(Author’s Note: The idea for an entry on this topic has been floating in my head for weeks. However, I was thrown for a loop when I read Roberto Flores’s excellent article, “Beyond Realism.” This article was originally intended to cover much of the same ground. Instead, it will serve as a bit of an art history primer [reader beware!] as well the first part of a response to Roberto’s question, “where do video game graphics go from here?”)

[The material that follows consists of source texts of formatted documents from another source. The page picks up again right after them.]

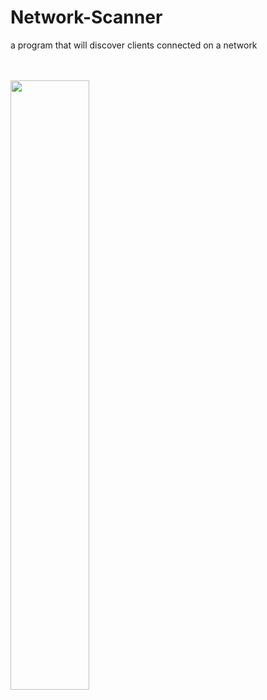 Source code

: # Network-Scanner

<p>a program that will discover clients connected on a network</p><br><br>
<img src="https://i.imgur.com/3fsqCYj.png" width="50%">
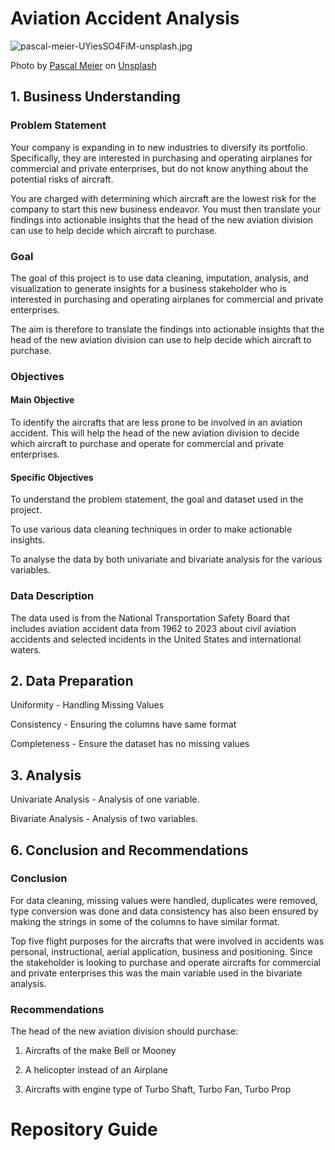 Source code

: # Aviation Accident Analysis

![pascal-meier-UYiesSO4FiM-unsplash.jpg](attachment:pascal-meier-UYiesSO4FiM-unsplash.jpg)

Photo by <a href="https://unsplash.com/@zhpix?utm_content=creditCopyText&utm_medium=referral&utm_source=unsplash">Pascal Meier</a> on <a href="https://unsplash.com/photos/white-biplane-UYiesSO4FiM?utm_content=creditCopyText&utm_medium=referral&utm_source=unsplash">Unsplash</a>

## 1.  Business Understanding

### Problem Statement

Your company is expanding in to new industries to diversify its portfolio. Specifically, they are interested in purchasing and operating airplanes for commercial and private enterprises, but do not know anything about the potential risks of aircraft.

You are charged with determining which aircraft are the lowest risk for the company to start this new business endeavor. You must then translate your findings into actionable insights that the head of the new aviation division can use to help decide which aircraft to purchase.


### Goal

The goal of this project is to use data cleaning, imputation, analysis, and visualization to generate insights for a business stakeholder who is interested in purchasing and operating airplanes for commercial and private enterprises.

The aim is therefore to translate the findings into actionable insights that the head of the new aviation division can use to help decide which aircraft to purchase.

### Objectives

#### Main Objective

To identify the aircrafts that are less prone to be involved in an aviation accident. This will help the head of the new aviation division to decide which aircraft to purchase and operate for commercial and private enterprises.

#### Specific Objectives

To understand the problem statement, the goal and dataset used in the project.

To use various data cleaning techniques in order to make actionable insights.

To analyse the data by both univariate and bivariate analysis for the various variables.

### Data Description

The data used is from the National Transportation Safety Board that includes aviation accident data from 1962 to 2023 about civil aviation accidents and selected incidents in the United States and international waters.
 
## 2. Data Preparation

Uniformity - Handling Missing Values

Consistency - Ensuring the columns have same format

Completeness - Ensure the dataset has no missing values


## 3. Analysis

Univariate Analysis - Analysis of one variable.

Bivariate Analysis - Analysis of two variables.

 
## 6. Conclusion and Recommendations

### Conclusion

For data cleaning, missing values were handled, duplicates were removed, type conversion was done and data consistency has also been ensured by making the strings in some of the columns to have similar format.

Top five flight purposes for the aircrafts that were involved in accidents was personal, instructional, aerial application, business and positioning. Since the stakeholder is looking to purchase and operate aircrafts for commercial and private enterprises this was the main variable used in the bivariate analysis.

### Recommendations

The head of the new aviation division should purchase:

1. Aircrafts of the make Bell or Mooney

2. A helicopter instead of an Airplane

3. Aircrafts with engine type of Turbo Shaft, Turbo Fan, Turbo Prop
 
 # Repository Guide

As I mentioned in my previous entry, I’ve wanted to make video games since I was a kid – not just because I enjoyed playing them myself, but because the process of game creation fascinated me. When I was a high school junior in 2003, my dad took me to Seattle, Washington to visit the Digipen Institute of Technology, which I was interested in attending. I remember trying to explain to my dad exactly why I wanted a career in video games: I told him that the video game industry was poised to enter an era of unheralded creativity due to the approaching limits that technology was reaching in its attempt to emulate real-world experiences, and that in the next five to ten years, what a game looked like would stop mattering so much, as opposed to the level of uniqueness the experience gave the player. In other words, the focus would shift from an emphasis on realism, to an emphasis on experimenting with form and content. He seemed intrigued, if a little confused (I think he still is, but I know he’s proud.) I told him this was why video games excited me more than any other form of entertainment.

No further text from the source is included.